Welcome, Guest. Please login or register.

Author Topic: MFM decode  (Read 3185 times)

Description:

0 Members and 1 Guest are viewing this topic.

Offline orangeTopic starter

  • Hero Member
  • *****
  • Join Date: Dec 2003
  • Posts: 2794
    • Show only replies by orange
MFM decode
« on: December 17, 2017, 05:36:04 PM »
does 'rawread' dump MFM encoded data? if so, how to decode it with given sync, track size, etc..? (not a standard 880K diskette)
Better sorry than worry.
 

guest11527

  • Guest
Re: MFM decode
« Reply #1 on: December 17, 2017, 05:56:15 PM »
Quote from: orange;834180
does 'rawread' dump MFM encoded data?
Yes.
Quote from: orange;834180
if so, how to decode it with given sync, track size, etc..? (not a standard 880K diskette)
That, of course, depends on the format. MFM is a 1:2 encoding, every bit is encoded by two bits. In particular, the filler bit between two data bits is 1 if and only if the two data bits are zero. Otherwise, the filler bit is 0. Now, how the data is laid out and how the data bits are spread is entirely a decision of the format, and also how the track and sector headers look like.
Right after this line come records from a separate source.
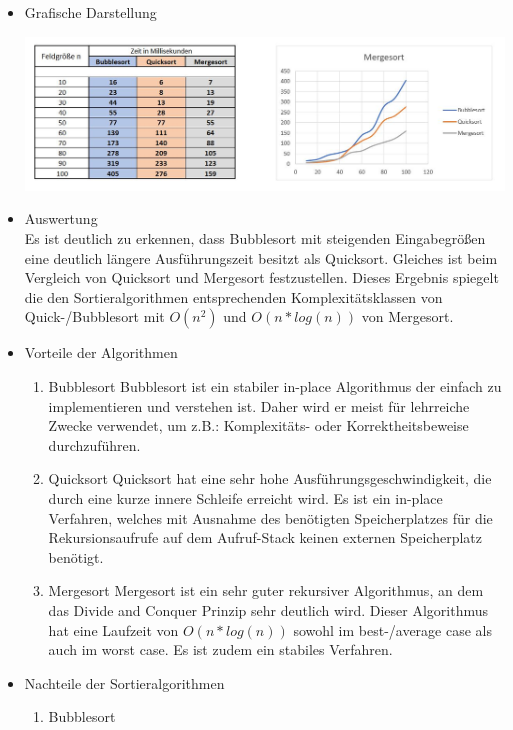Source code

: 	\begin{itemize}
		\item Grafische Darstellung \\
		\begin{center}
			\includegraphics[width=1\textwidth]{src/Daten_Sortieralgorithmen.jpg}
		\end{center}
		\item Auswertung \\
		Es ist deutlich zu erkennen, dass Bubblesort mit steigenden Eingabegrößen eine deutlich längere Ausführungszeit besitzt als Quicksort. Gleiches ist beim Vergleich von Quicksort und Mergesort festzustellen. Dieses Ergebnis spiegelt die den Sortieralgorithmen entsprechenden Komplexitätsklassen von Quick-/Bubblesort mit $O(n^2)$ und $O(n*log(n))$ von Mergesort. 
		\item Vorteile der Algorithmen
			\begin{enumerate}
				\item Bubblesort
					Bubblesort ist ein stabiler in-place Algorithmus der einfach zu implementieren und verstehen ist. Daher wird er meist für lehrreiche Zwecke verwendet, um z.B.: Komplexitäts- oder Korrektheitsbeweise durchzuführen.
				\item Quicksort
					Quicksort hat eine sehr hohe Ausführungsgeschwindigkeit, die durch eine kurze innere Schleife erreicht wird. Es ist ein in-place Verfahren, welches mit Ausnahme des benötigten Speicherplatzes für die Rekursionsaufrufe auf dem Aufruf-Stack keinen externen Speicherplatz benötigt. 
				\item Mergesort
				Mergesort ist ein sehr guter rekursiver Algorithmus, an dem das Divide and Conquer Prinzip sehr deutlich wird. Dieser Algorithmus hat eine Laufzeit von $O(n*log(n))$ sowohl im best-/average case als auch im worst case. Es ist zudem ein stabiles Verfahren. 
			\end{enumerate}
		\item Nachteile der Sortieralgorithmen
			\begin{enumerate}
				\item Bubblesort

\end{enumerate}
\end{itemize}
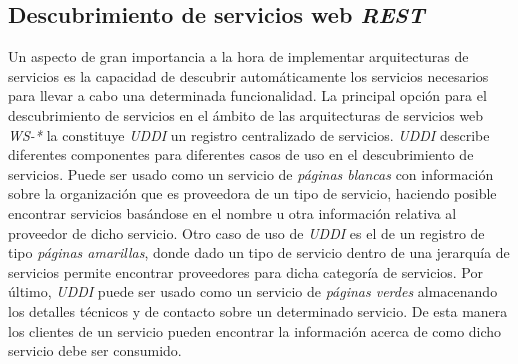 \subsection{Descubrimiento de servicios web \textit{REST}}

Un aspecto de gran importancia a la hora de implementar arquitecturas de servicios es la capacidad de descubrir autom\'aticamente los servicios necesarios para llevar a cabo una determinada funcionalidad. La principal opci\'on para el descubrimiento de servicios en el \'ambito de las arquitecturas de servicios web \textit{WS-*} la constituye \textit{UDDI} un registro centralizado de servicios. \textit{UDDI} describe diferentes componentes para diferentes casos de uso en el descubrimiento de servicios. Puede ser usado como un servicio de \textit{p\'aginas blancas} con informaci\'on sobre la organizaci\'on que es proveedora de un tipo de servicio, haciendo posible encontrar servicios bas\'andose en el nombre u otra informaci\'on relativa al proveedor de dicho servicio. Otro caso de uso de \textit{UDDI} es el de un registro de tipo \textit{p\'aginas amarillas}, donde dado un tipo de servicio dentro de una jerarqu\'ia de servicios permite encontrar proveedores para dicha categor\'ia de servicios. Por \'ultimo, \textit{UDDI} puede ser usado como un servicio de \textit{p\'aginas verdes} almacenando los detalles t\'ecnicos y de contacto sobre un determinado servicio. De esta manera los clientes de un servicio pueden encontrar la informaci\'on acerca de como dicho servicio debe ser consumido.\\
The format of the trackdisk.device is described in the RKRM Hardware, you find all the information there. In this format, payload data is separated into two 256-bit groups (even and odd bits), which is a rather untypical layout, but it allows fast decoding with the blitter. Typically, filler bits are interleaved with the subsequent data bits.
 

Offline orangeTopic starter

  • Hero Member
  • *****
  • Join Date: Dec 2003
  • Posts: 2794
    • Show only replies by orange
Re: MFM decode
« Reply #2 on: December 17, 2017, 07:00:51 PM »
thanks Thomas.
« Last Edit: December 17, 2017, 07:41:33 PM by orange »
Better sorry than worry.
 

Offline olsen

Re: MFM decode
« Reply #3 on: December 18, 2017, 12:31:07 PM »
Quote from: orange;834180
does 'rawread' dump MFM encoded data? if so, how to decode it with given sync, track size, etc..? (not a standard 880K diskette)
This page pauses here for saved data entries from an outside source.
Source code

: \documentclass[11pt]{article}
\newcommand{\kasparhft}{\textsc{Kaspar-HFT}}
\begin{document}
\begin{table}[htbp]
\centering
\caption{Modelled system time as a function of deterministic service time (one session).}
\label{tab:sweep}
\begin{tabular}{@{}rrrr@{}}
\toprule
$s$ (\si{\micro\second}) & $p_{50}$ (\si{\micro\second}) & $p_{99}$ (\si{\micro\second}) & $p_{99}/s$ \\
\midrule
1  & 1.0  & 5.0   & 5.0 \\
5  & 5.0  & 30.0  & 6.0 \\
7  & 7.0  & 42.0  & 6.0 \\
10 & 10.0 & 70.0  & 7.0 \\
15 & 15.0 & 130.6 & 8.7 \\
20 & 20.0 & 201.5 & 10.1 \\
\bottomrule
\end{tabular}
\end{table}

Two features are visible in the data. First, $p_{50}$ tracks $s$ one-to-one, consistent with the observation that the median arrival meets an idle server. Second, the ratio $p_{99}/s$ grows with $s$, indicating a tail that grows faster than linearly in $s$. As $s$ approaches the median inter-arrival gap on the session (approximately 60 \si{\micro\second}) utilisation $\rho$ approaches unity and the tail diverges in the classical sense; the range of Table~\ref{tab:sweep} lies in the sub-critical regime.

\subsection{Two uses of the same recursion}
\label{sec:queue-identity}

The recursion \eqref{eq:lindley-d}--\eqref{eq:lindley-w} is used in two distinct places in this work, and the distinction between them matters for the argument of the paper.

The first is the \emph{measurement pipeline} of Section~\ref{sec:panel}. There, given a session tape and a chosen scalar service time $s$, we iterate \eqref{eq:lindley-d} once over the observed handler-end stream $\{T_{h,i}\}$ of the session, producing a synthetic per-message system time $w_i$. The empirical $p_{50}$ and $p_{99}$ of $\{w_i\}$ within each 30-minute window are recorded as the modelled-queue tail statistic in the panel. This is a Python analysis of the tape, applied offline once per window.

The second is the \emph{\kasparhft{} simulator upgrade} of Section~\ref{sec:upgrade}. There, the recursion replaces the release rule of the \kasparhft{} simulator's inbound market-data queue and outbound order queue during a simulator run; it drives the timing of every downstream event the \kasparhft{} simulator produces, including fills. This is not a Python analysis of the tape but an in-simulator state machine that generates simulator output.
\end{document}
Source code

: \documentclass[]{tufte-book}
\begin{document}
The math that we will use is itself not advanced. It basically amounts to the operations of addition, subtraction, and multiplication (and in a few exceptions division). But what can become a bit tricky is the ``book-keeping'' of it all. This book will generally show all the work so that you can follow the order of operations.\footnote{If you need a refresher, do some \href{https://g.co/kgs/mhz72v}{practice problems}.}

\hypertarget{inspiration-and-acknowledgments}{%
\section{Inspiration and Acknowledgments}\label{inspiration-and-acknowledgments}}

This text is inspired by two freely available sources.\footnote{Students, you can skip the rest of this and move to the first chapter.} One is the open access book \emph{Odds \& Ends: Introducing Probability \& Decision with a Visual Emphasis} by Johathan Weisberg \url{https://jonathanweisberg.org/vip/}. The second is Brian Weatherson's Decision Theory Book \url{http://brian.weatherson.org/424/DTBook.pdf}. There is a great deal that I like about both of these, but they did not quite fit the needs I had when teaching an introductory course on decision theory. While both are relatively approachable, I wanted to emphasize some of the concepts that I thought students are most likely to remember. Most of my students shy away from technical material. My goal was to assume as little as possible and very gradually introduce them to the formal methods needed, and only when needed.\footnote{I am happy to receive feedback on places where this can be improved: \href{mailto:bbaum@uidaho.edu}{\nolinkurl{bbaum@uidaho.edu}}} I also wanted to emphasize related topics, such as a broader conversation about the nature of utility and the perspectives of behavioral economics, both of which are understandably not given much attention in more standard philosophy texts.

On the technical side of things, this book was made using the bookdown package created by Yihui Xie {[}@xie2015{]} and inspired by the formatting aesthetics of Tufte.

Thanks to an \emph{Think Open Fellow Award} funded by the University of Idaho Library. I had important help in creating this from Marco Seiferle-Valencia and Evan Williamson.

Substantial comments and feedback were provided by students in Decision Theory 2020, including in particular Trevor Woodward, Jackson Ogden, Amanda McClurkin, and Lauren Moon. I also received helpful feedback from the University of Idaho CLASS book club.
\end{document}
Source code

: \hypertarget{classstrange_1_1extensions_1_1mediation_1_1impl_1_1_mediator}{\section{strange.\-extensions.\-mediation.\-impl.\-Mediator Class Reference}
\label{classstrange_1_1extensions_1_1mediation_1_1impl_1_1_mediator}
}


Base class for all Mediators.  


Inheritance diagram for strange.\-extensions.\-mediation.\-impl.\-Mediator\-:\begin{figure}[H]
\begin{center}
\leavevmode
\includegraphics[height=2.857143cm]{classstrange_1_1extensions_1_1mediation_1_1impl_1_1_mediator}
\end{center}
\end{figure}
Documented MFM decoding program code is pretty scarce (I've seen my share, and I still can't believe that the people who wrote it trusted their own code!). You might want to dip into TrackSalve, which is somewhat old, though. "TrackSalve" is a patch for trackdisk.device by Dirk Reisig, last updated in 1990, fixing Kickstart 1.x-specific bugs which by that time had already been fixed for Kickstart 2.0. "TrackSalve" covers just about everything. Bonus: it uses the blitter for encoding/decoding.
 

Offline olsen

Re: MFM decode
« Reply #4 on: December 18, 2017, 01:43:23 PM »
Quote from: Thomas Richter;834181
Yes.

That, of course, depends on the format. MFM is a 1:2 encoding, every bit is encoded by two bits. In particular, the filler bit between two data bits is 1 if and only if the two data bits are zero. Otherwise, the filler bit is 0. Now, how the data is laid out and how the data bits are spread is entirely a decision of the format, and also how the track and sector headers look like.

The format of the trackdisk.device is described in the RKRM Hardware, you find all the information there. In this format, payload data is separated into two 256-bit groups (even and odd bits), which is a rather untypical layout, but it allows fast decoding with the blitter. Typically, filler bits are interleaved with the subsequent data bits.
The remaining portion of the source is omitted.